_How to complete this task_. Go over the records and count each line that has the string "gallery". Give the number and nothing else.
(Beginning of Stored data)
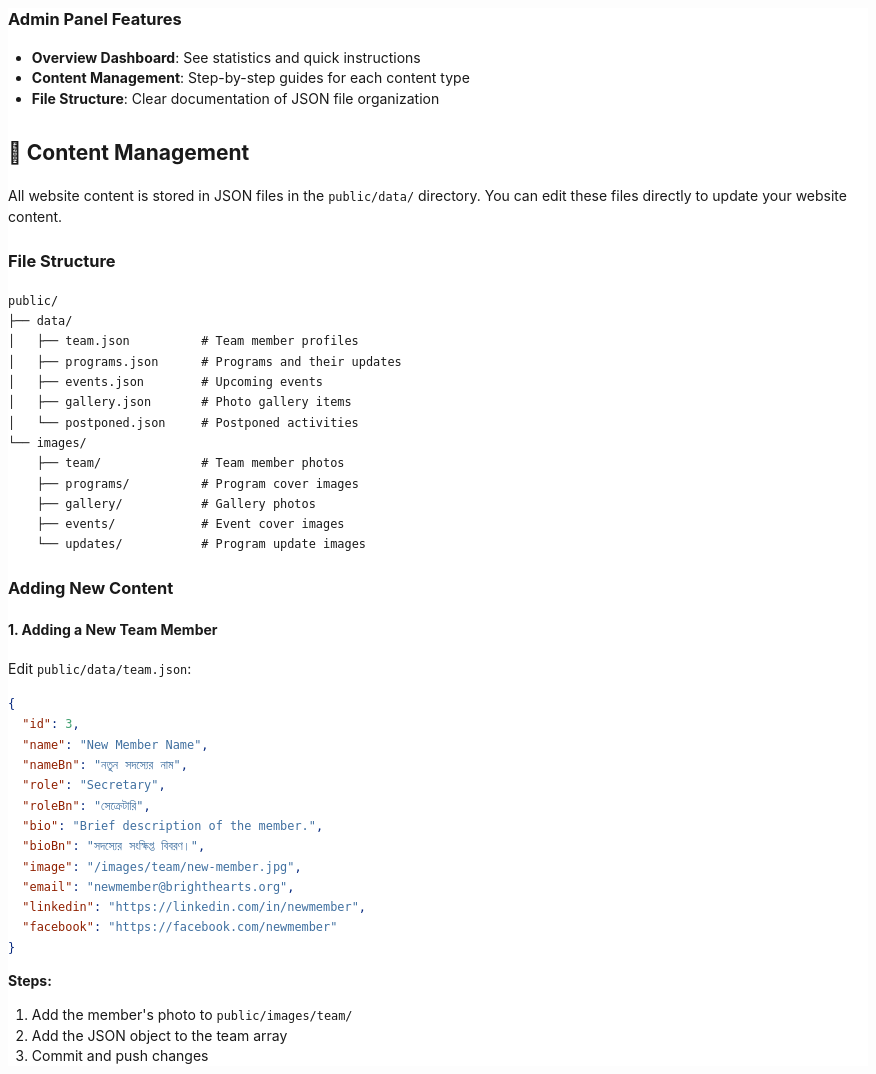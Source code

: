 ### Admin Panel Features
- **Overview Dashboard**: See statistics and quick instructions
- **Content Management**: Step-by-step guides for each content type
- **File Structure**: Clear documentation of JSON file organization

## 📁 Content Management

All website content is stored in JSON files in the `public/data/` directory. You can edit these files directly to update your website content.

### File Structure

```
public/
├── data/
│   ├── team.json          # Team member profiles
│   ├── programs.json      # Programs and their updates
│   ├── events.json        # Upcoming events
│   ├── gallery.json       # Photo gallery items
│   └── postponed.json     # Postponed activities
└── images/
    ├── team/              # Team member photos
    ├── programs/          # Program cover images
    ├── gallery/           # Gallery photos
    ├── events/            # Event cover images
    └── updates/           # Program update images
```

### Adding New Content

#### 1. Adding a New Team Member

Edit `public/data/team.json`:

```json
{
  "id": 3,
  "name": "New Member Name",
  "nameBn": "নতুন সদস্যের নাম",
  "role": "Secretary",
  "roleBn": "সেক্রেটারি",
  "bio": "Brief description of the member.",
  "bioBn": "সদস্যের সংক্ষিপ্ত বিবরণ।",
  "image": "/images/team/new-member.jpg",
  "email": "newmember@brighthearts.org",
  "linkedin": "https://linkedin.com/in/newmember",
  "facebook": "https://facebook.com/newmember"
}
```

**Steps:**
1. Add the member's photo to `public/images/team/`
2. Add the JSON object to the team array
3. Commit and push changes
(End of Stored data)
_Completed exercise_. 2